=== Data provided ===

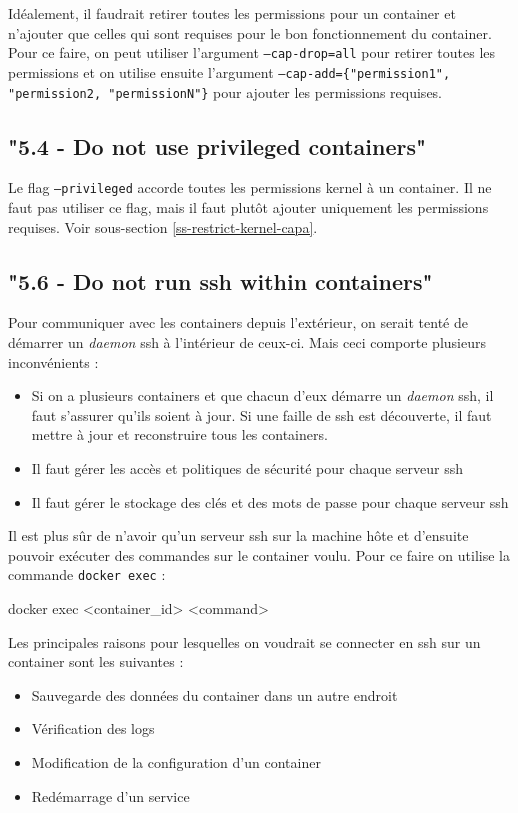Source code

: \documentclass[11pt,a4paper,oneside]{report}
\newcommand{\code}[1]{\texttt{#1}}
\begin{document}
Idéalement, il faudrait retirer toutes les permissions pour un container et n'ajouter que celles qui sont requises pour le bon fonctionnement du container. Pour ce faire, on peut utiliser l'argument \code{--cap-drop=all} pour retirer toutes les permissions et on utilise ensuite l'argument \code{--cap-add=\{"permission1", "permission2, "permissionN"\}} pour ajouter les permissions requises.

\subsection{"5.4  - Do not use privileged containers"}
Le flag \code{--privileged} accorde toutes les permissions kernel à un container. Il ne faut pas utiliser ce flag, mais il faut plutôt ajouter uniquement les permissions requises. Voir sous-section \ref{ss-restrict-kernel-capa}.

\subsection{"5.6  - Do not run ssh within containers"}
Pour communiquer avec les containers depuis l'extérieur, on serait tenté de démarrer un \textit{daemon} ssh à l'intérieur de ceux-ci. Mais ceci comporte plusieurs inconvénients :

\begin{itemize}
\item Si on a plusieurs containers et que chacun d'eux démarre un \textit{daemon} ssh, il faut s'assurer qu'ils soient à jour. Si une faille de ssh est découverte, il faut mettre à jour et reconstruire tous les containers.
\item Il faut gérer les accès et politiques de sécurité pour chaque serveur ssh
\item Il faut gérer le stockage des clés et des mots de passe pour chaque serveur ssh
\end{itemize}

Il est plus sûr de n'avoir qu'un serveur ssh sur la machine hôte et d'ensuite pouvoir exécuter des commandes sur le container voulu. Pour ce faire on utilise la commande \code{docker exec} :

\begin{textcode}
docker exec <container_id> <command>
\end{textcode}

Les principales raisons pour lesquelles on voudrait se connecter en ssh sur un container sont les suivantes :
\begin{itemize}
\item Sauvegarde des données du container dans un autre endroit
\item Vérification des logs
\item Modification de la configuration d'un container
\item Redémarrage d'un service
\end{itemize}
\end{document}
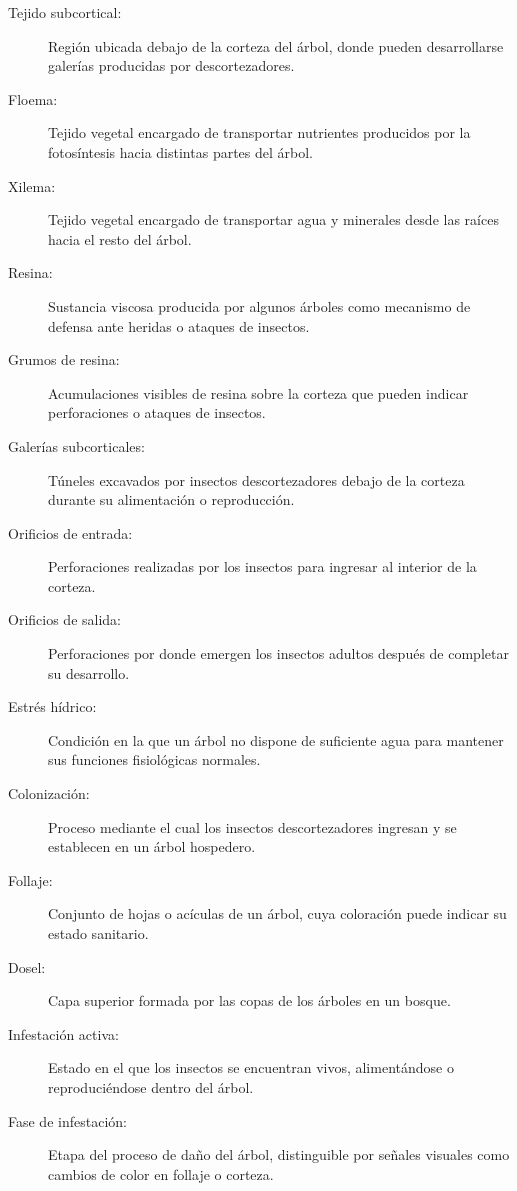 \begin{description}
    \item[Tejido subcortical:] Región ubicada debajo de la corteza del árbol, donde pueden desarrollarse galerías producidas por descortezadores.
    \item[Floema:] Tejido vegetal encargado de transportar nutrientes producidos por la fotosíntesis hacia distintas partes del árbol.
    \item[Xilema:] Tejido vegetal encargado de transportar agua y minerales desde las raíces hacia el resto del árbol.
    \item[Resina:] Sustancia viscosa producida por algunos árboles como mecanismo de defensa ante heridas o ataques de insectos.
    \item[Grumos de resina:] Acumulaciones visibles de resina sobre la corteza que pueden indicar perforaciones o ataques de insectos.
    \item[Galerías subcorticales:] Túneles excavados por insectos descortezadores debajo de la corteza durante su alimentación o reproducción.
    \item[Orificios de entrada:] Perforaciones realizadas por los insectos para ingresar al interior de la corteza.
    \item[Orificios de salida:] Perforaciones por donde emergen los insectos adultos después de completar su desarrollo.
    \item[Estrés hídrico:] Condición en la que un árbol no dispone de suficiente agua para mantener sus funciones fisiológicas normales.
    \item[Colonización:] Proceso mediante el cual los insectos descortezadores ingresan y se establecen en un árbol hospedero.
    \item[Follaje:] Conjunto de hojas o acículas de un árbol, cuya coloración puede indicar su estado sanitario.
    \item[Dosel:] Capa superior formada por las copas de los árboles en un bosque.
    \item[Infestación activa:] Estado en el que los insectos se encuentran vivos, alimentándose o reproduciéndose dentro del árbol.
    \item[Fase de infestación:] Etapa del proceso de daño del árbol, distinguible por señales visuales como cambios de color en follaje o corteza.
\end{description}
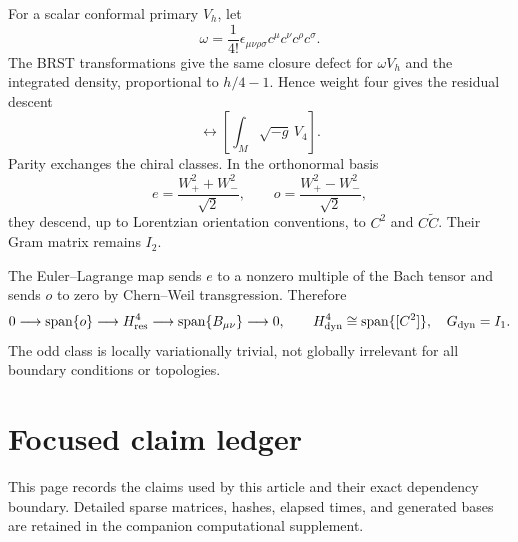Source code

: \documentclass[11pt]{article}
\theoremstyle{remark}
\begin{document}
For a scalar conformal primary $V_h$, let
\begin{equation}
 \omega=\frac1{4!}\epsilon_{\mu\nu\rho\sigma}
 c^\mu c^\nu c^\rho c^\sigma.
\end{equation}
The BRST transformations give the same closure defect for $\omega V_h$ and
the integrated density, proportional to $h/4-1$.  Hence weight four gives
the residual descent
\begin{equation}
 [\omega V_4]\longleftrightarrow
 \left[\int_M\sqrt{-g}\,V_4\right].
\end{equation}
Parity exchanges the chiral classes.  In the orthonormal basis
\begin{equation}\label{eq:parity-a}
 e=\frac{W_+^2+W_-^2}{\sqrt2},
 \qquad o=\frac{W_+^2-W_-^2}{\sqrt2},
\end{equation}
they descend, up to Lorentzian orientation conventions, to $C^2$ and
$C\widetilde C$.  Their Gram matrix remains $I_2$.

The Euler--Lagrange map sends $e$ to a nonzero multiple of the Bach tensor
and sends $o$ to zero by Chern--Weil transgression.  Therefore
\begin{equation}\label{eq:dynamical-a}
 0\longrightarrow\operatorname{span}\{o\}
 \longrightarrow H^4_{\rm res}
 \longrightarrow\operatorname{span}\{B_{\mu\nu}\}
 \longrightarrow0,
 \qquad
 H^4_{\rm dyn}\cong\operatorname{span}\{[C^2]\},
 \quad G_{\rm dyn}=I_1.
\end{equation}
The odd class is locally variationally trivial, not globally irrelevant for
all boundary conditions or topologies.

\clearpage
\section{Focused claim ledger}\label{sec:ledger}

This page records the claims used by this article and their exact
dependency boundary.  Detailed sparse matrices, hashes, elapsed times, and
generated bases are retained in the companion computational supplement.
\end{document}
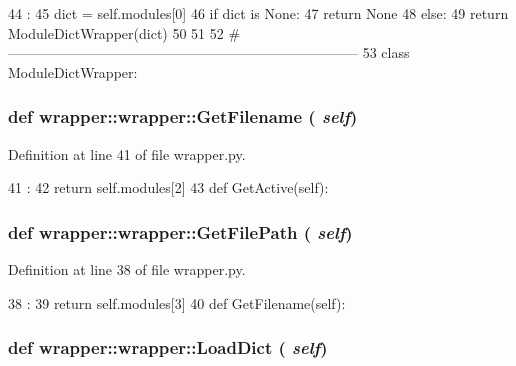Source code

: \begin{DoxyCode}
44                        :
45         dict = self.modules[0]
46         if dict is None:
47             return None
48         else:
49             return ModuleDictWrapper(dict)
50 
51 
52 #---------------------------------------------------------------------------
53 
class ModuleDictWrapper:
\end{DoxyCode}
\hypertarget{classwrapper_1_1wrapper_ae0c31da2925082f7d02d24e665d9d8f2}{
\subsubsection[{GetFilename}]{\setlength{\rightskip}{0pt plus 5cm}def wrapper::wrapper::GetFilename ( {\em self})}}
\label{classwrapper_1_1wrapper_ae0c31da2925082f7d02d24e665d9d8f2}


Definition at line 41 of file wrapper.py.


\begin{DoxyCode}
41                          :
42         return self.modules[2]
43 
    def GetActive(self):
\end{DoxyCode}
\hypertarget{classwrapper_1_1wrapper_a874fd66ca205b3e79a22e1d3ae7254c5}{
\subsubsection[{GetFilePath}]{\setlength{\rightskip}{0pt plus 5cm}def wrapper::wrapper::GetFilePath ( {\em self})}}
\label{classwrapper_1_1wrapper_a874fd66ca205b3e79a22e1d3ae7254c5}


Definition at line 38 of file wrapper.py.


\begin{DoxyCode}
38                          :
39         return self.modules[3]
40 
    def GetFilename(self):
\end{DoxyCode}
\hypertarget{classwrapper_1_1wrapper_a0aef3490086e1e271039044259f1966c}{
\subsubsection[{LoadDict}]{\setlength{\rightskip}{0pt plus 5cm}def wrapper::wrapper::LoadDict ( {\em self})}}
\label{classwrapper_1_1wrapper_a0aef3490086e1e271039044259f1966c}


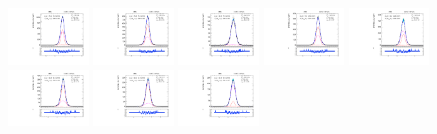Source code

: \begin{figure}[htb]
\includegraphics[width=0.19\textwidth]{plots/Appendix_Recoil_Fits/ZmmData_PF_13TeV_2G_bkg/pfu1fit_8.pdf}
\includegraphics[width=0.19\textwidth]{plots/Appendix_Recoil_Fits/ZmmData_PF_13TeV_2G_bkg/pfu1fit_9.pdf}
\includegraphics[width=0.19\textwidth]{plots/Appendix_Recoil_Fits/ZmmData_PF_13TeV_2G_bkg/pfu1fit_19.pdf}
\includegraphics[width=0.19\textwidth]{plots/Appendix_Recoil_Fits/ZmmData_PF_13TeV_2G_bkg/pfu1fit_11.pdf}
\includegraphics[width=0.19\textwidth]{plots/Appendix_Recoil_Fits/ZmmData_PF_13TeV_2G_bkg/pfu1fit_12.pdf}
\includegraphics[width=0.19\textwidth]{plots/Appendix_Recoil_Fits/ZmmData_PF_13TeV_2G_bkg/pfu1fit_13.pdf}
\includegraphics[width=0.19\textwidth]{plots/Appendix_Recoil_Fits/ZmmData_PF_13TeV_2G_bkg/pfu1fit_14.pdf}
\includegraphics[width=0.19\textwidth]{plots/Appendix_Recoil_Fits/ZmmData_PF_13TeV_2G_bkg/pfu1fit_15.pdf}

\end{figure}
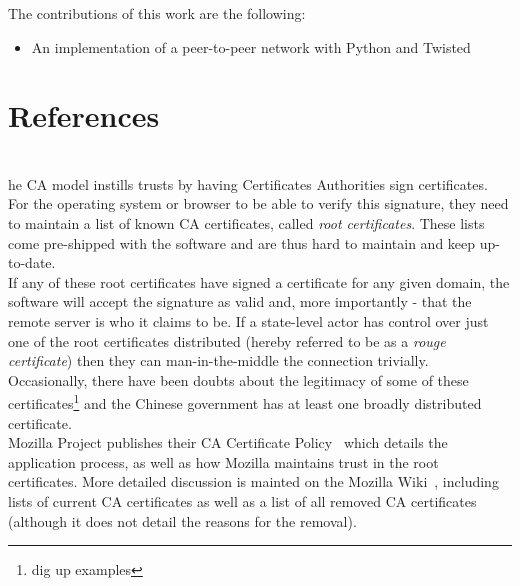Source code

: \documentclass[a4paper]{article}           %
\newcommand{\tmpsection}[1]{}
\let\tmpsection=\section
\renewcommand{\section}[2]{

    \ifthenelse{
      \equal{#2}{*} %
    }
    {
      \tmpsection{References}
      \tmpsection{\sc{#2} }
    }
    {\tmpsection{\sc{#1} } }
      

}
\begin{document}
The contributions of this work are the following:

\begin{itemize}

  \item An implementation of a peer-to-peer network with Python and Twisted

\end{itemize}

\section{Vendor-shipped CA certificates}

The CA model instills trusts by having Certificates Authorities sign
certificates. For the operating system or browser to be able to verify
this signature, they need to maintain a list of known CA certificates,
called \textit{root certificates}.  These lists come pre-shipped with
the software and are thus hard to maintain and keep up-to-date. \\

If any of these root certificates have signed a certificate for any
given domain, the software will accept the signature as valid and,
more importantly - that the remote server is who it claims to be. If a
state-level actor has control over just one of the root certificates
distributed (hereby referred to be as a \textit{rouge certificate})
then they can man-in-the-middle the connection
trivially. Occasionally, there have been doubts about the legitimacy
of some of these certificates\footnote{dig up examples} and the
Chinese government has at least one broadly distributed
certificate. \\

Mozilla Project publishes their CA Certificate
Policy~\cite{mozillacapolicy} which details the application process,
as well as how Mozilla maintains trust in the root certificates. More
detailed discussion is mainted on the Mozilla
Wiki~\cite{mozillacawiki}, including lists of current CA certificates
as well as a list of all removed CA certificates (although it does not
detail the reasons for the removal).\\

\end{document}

===

● **Task objective**:
Write out the lines of the material above exactly, from its first line through the line that contains "accorde toutes les", so that no picture appears in the copy.

● **Solution for this task**:
Source code

: \documentclass[11pt,a4paper,oneside]{report}
\newcommand{\code}[1]{\texttt{#1}}
\begin{document}
Idéalement, il faudrait retirer toutes les permissions pour un container et n'ajouter que celles qui sont requises pour le bon fonctionnement du container. Pour ce faire, on peut utiliser l'argument \code{--cap-drop=all} pour retirer toutes les permissions et on utilise ensuite l'argument \code{--cap-add=\{"permission1", "permission2, "permissionN"\}} pour ajouter les permissions requises.

\subsection{"5.4  - Do not use privileged containers"}
Le flag \code{--privileged} accorde toutes les permissions kernel à un container. Il ne faut pas utiliser ce flag, mais il faut plutôt ajouter uniquement les permissions requises. Voir sous-section \ref{ss-restrict-kernel-capa}.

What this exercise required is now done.